Анализ воспоминаний российских офицеров, побывавших в этой провинции в августе – сентябре 1914 г., свидетельствует о высоком уровне переживания прежде всего культурной инаковости жителей провинции, которая запечатлелась в сознании и была отражена спустя десятилетия на страницах мемуаров. Например, князь императорской крови Гавриил Константинович Романов поражался контрастом между двумя городами, русским и немецким, находящимися друг напротив друга по разные стороны границы: «Какую противоположность представлял Ширвиндт по сравнению с грязным и непривлекательным Владиславовом! Чистенький город, повсюду была видна аккуратность» [58] . Более обобщенно писал офицер Генерального штаба А. И. Верховский, служивший в штабе 3-й Финляндской стрелковой бригады: «Поражал этот непривычный русскому взору переход от города к деревне: не было неизбежных в русских городах окраин с пустырями и свалками, по которым бродят тощие собаки. Никаких покосившихся заборов, ям, куч навоза и мусора. Казалось, там, где кончался богатый город, начиналась полная достатка деревня» [59] . Капитан А. А. Успенский, командир роты в 106-м Уфимском пехотном полку, спустя несколько десятилетий вспоминал: «Солдаты наши с изумлением смотрели на немецкие уютные крестьянские усадьбы с черепичными крышами и красивые шоссе, везде обсаженные фруктовыми деревьями. Удивлялись, что висят фрукты и никто их не трогает! Жителей нигде не было видно, ни одного человека» [60] .
58
Великий князь Гавриил Константинович. В мраморном дворце. М., 2001. С. 224.
59
Верховский А. И. На трудном перевале. М., 1959. С. 32.
60
Успенский А. А. Восточная Пруссия – Литва. 1914–1915 гг. Каунас, 1932. С. 25.

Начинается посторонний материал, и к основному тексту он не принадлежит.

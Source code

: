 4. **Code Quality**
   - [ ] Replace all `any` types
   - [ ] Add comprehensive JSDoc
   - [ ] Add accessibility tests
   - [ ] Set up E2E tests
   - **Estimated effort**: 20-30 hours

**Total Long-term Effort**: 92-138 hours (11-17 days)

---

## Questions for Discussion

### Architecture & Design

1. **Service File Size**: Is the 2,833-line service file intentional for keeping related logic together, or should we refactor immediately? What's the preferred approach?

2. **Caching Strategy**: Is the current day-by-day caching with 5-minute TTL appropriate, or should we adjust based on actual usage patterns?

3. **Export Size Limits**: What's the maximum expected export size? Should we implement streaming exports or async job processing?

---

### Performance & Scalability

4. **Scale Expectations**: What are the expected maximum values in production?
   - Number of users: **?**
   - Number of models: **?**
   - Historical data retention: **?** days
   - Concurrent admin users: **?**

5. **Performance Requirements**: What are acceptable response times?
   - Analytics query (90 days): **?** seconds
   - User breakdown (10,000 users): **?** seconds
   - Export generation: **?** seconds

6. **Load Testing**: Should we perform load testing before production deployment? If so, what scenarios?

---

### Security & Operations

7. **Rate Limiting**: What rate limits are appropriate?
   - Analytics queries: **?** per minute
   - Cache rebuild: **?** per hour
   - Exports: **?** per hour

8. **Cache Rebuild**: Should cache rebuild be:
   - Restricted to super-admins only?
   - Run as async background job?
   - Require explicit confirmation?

Переживание культурной инаковости в условиях военного времени скорее увеличивает дистанцию между «Мы» и «Они», а в крайних случаях, если доверять воспоминаниям, может становиться основанием и для насильственных действий. Так, сразу два русских офицера, В. Литтауэр и А. А. Успенский, в мемуарах (написанных в разное время и в разных странах) приводили один и тот же эпизод, как однажды им удалось застать одного казака за тем, как тот вырывает клавиши из рояля. На вопрос «Почему он это делает?» не удалось получить никакого вразумительного ответа, кроме того, что «рояль – немецкий» [61] . Схожим образом о событиях августа 1914 г. спустя всего несколько лет вспоминал генерал А. Н. Розеншильд-Паулин. В частности, перед наступлением в Восточной Пруссии его штаб разместился в служебном здании некоей находящейся недалеко от границы русской фабрики, где одна квартира принадлежала германскому подданному, «который, говорят, за два дня до мобилизации незаметно исчез и бросил все свое имущество, в числе которого было много всякой одежды. В квартире, видно, хозяйничали – все было разбросано. Офицеры же штаба были в такой ярости, что это немецкое имущество начали все истреблять. Удивительный это у нас психоз, даже у людей интеллигентных: как только увидят что-нибудь, принадлежащее неприятелю, так тотчас надо истреблять» [62] .
61
Литтауэр В. Русские гусары. Мемуары офицера императорской кавалерии. 1911–1920. М., 2006. С. 149.
62
Розеншильд фон Паулин А. Н. Дневник: Воспоминания о кампании 1914–1915 годов. М., 2014. С. 57.